▶ _Data records_:

────────

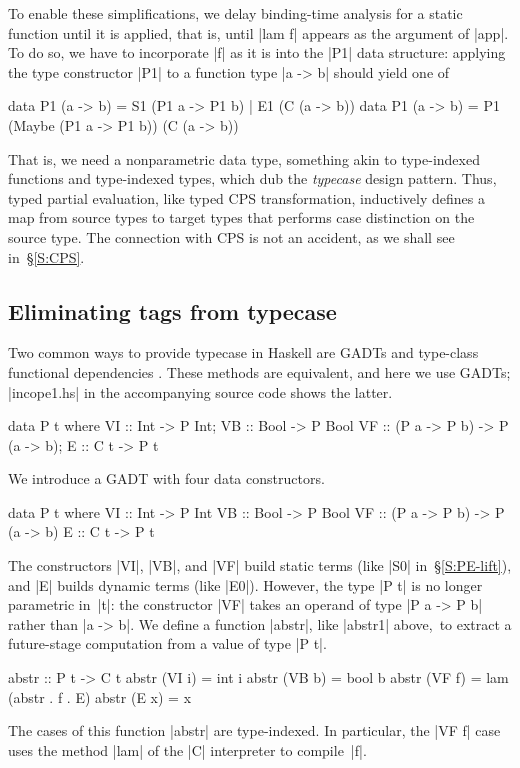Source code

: To enable these simplifications, we delay binding-time analysis
for a static function until it is applied, that is, until |lam f|
appears as the argument of |app|.  To do so, we have to incorporate |f|
as it is into the |P1| data structure: applying the type constructor
|P1| to a function type |a -> b| should yield one of
\ifshort\vspace*{-0.7em}\fi
\begin{code}
data P1 (a -> b) = S1 (P1 a -> P1 b) | E1 (C (a -> b))
data P1 (a -> b) = P1 (Maybe (P1 a -> P1 b)) (C (a -> b))
\end{code}
\ifshort\vspace*{-0.7em}\fi
That is, we need a nonparametric data type, something akin to
type-indexed functions and type-indexed types, which
\citet{oliveira-typecase} dub the \emph{typecase} design pattern.
Thus, typed partial evaluation, like typed CPS transformation,
inductively defines a map from source types to target types that
performs case distinction on the source type.
\ifshort\else The connection with CPS
is not an accident, as we shall see in~\S\ref{S:CPS}.\fi

\subsection{Eliminating tags from typecase}
\label{S:PE-GADT}

Two common ways to provide typecase in Haskell are
GADTs and type-class functional dependencies
\cite{oliveira-typecase}.  These
methods are equivalent, and here we use GADTs; |incope1.hs|
in the accompanying source code shows the latter.
\ifshort
\vspace*{-0.7em}
\begin{code3}
data P t where
  VI :: Int  -> P Int;                VB :: Bool -> P Bool
  VF :: (P a -> P b) -> P (a -> b);   E  :: C t -> P t
\end{code3}
\vspace*{-0.7em}
\else
We introduce a GADT with four data constructors.
\begin{code}
data P t where
  VI :: Int  -> P Int
  VB :: Bool -> P Bool
  VF :: (P a -> P b) -> P (a -> b)
  E  :: C t -> P t
\end{code}
\fi
The constructors |VI|, |VB|, and |VF| build static terms (like |S0|
in~\S\ref{S:PE-lift}), and |E| builds dynamic terms (like |E0|).  However,
the type |P t| is no longer parametric in~|t|: the constructor |VF| takes an
operand of type |P a -> P b| rather than |a -> b|. We define a function
\ifshort |abstr|, \fi like |abstr1| above\ifshort,\fi\
to extract a future-stage computation from a value of type |P t|.
\ifshort\else
\begin{code}
abstr :: P t -> C t
abstr (VI i) = int i
abstr (VB b) = bool b
abstr (VF f) = lam (abstr . f . E)
abstr (E x)  = x
\end{code}
The cases of this function |abstr| are type-indexed.  In particular, the |VF f|
case uses the method |lam| of the |C| interpreter to compile~|f|.

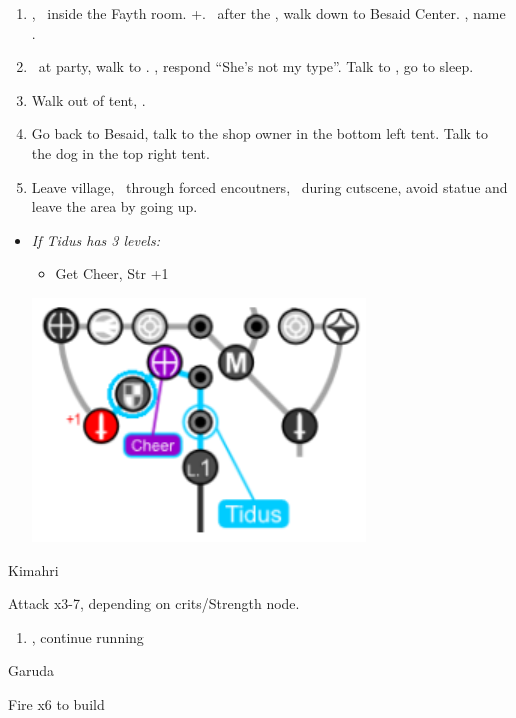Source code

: \begin{enumerate}[resume]
  \item \cs[1:00], \sd\ inside the Fayth room. \fmv+\cs[1:00]. \sd\ after the \fmv, walk down to Besaid Center. \cs[1:40], name \valefor.
  \item \sd\ at party, walk to \yuna. \sd, respond ``She's not my type''. Talk to \wakka, go to sleep.
  \item Walk out of tent, \sd.
  \item Go back to Besaid, talk to the shop owner in the bottom left tent. Talk to the dog in the top right tent.
  \item Leave village, \sd\ through forced encoutners, \sd\ during cutscene, avoid statue and leave the area by going up.
\end{enumerate}
\begin{spheregrid}
  \begin{itemize}
    \item \textit{If Tidus has 3 levels:}
          \begin{itemize}
            \item Get Cheer, Str +1
          \end{itemize}
          \includegraphics{graphics/tiduscheer}
  \end{itemize}
\end{spheregrid}
\begin{battle}[750]{Kimahri}
  \begin{itemize}
    \tidusf Attack x3-7, depending on crits/Strength node.
  \end{itemize}
\end{battle}
\begin{enumerate}[resume]
  \item \sd, continue running
\end{enumerate}
\begin{battle}{Garuda}
  \begin{itemize}
    \summon{\valefor}
    \valeforf Fire x6 to build \od
  \end{itemize}
\end{battle}
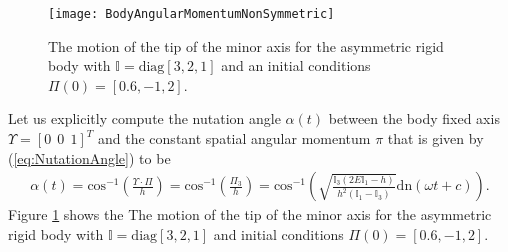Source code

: \documentclass[graybox,envcountchap,sectrefs]{svmonoMuga}
\begin{document}
\begin{figure}[ht]
\begin{center}
\texttt{[image: BodyAngularMomentumNonSymmetric]}
\renewcommand{\baselinestretch}{1}\selectfont
\caption{The motion of the tip of the minor axis for the asymmetric rigid body with $\mathbb{I}=\mathrm{diag}[3,2,1]$ and an initial conditions $\Pi(0)=[0.6,-1,2]$.}
\label{Fig:NonSymmetricRigidBodyNutation}
\renewcommand{\baselinestretch}{1.5}\selectfont
\end{center}
\end{figure}


Let us explicitly compute the  nutation angle $\alpha(t)$
between the body fixed axis $\Upsilon=[0\:\:0\:\:1]^T$ and the constant spatial angular momentum $\pi$ that is given by (\ref{eq:NutationAngle}) to be
\begin{align}
\alpha(t)=\mathrm{cos}^{-1}\left(\frac{\Upsilon \cdot \Pi}{h}\right)=\mathrm{cos}^{-1}\left(\frac{\Pi_3}{h}\right)
=\mathrm{cos}^{-1}\left(\sqrt{\frac{\mathbb{I}_3(2E\mathbb{I}_1-h)}{h^2(\mathbb{I}_1-\mathbb{I}_3)}}\mathrm{dn}(\omega t +c)\right).\label{eq:NutationAngleMinoraxis}
\end{align}
Figure \ref{Fig:NonSymmetricRigidBodyNutation} shows the The motion of the tip of the minor axis for the asymmetric rigid body with $\mathbb{I}=\mathrm{diag}[3,2,1]$ and initial conditions $\Pi(0)=[0.6,-1,2]$.
\end{document}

────────

▶ _Task instructions_: Within the data above, pick out all lines holding the word "frac".

▶ _Solution to the exercise_:
\alpha(t)=\mathrm{cos}^{-1}\left(\frac{\Upsilon \cdot \Pi}{h}\right)=\mathrm{cos}^{-1}\left(\frac{\Pi_3}{h}\right)
=\mathrm{cos}^{-1}\left(\sqrt{\frac{\mathbb{I}_3(2E\mathbb{I}_1-h)}{h^2(\mathbb{I}_1-\mathbb{I}_3)}}\mathrm{dn}(\omega t +c)\right).\label{eq:NutationAngleMinoraxis}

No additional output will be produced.